Input records:
============

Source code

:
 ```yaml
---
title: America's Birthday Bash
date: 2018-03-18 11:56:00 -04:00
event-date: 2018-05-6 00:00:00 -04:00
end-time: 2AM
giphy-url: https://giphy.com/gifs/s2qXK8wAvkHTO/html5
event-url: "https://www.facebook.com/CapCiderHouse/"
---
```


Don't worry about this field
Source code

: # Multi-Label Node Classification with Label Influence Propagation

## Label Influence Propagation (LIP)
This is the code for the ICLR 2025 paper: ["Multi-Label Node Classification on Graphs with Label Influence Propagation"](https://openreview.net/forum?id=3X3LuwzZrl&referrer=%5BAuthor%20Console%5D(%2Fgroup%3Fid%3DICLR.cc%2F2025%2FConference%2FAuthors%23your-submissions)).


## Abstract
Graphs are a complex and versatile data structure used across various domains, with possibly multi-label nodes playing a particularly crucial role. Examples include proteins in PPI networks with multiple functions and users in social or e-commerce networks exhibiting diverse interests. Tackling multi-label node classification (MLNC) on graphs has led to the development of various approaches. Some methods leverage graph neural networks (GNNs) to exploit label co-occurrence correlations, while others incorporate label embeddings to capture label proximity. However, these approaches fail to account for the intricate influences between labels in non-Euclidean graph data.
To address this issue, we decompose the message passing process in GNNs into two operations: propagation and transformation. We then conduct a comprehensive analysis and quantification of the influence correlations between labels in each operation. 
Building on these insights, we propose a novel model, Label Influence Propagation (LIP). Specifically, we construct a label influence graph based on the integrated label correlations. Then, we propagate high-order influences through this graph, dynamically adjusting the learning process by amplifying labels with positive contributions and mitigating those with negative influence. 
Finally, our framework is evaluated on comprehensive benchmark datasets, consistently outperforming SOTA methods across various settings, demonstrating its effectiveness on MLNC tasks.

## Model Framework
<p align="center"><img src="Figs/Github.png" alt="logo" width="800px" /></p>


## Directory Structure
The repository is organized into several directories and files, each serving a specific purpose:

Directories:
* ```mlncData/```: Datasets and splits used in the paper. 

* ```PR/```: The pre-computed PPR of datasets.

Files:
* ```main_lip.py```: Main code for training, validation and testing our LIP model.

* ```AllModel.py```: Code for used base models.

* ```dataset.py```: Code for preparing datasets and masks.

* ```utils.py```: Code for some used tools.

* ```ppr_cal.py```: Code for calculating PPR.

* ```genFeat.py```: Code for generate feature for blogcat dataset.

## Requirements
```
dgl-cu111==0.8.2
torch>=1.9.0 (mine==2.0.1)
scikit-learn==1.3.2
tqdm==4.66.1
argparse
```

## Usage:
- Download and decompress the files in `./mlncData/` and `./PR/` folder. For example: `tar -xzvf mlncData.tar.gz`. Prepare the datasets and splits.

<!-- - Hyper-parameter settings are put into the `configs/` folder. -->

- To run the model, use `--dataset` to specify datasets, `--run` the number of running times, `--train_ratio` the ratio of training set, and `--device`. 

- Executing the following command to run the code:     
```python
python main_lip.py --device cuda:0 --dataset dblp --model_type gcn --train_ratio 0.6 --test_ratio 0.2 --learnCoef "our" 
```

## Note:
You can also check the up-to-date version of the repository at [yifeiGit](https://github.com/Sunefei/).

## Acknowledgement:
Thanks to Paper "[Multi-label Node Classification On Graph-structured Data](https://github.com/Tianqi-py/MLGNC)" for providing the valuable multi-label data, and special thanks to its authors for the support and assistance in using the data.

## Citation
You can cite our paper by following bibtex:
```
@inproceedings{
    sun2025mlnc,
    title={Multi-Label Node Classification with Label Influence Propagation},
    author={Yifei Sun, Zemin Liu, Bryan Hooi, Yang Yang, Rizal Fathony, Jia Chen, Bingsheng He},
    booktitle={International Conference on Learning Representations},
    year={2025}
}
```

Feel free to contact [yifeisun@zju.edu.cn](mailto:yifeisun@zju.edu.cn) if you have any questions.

============

Task instructions: All lines from the listing above that include "settings" should be shown.

Problem solution:
Finally, our framework is evaluated on comprehensive benchmark datasets, consistently outperforming SOTA methods across various settings, demonstrating its effectiveness on MLNC tasks.
<!-- - Hyper-parameter settings are put into the `configs/` folder. -->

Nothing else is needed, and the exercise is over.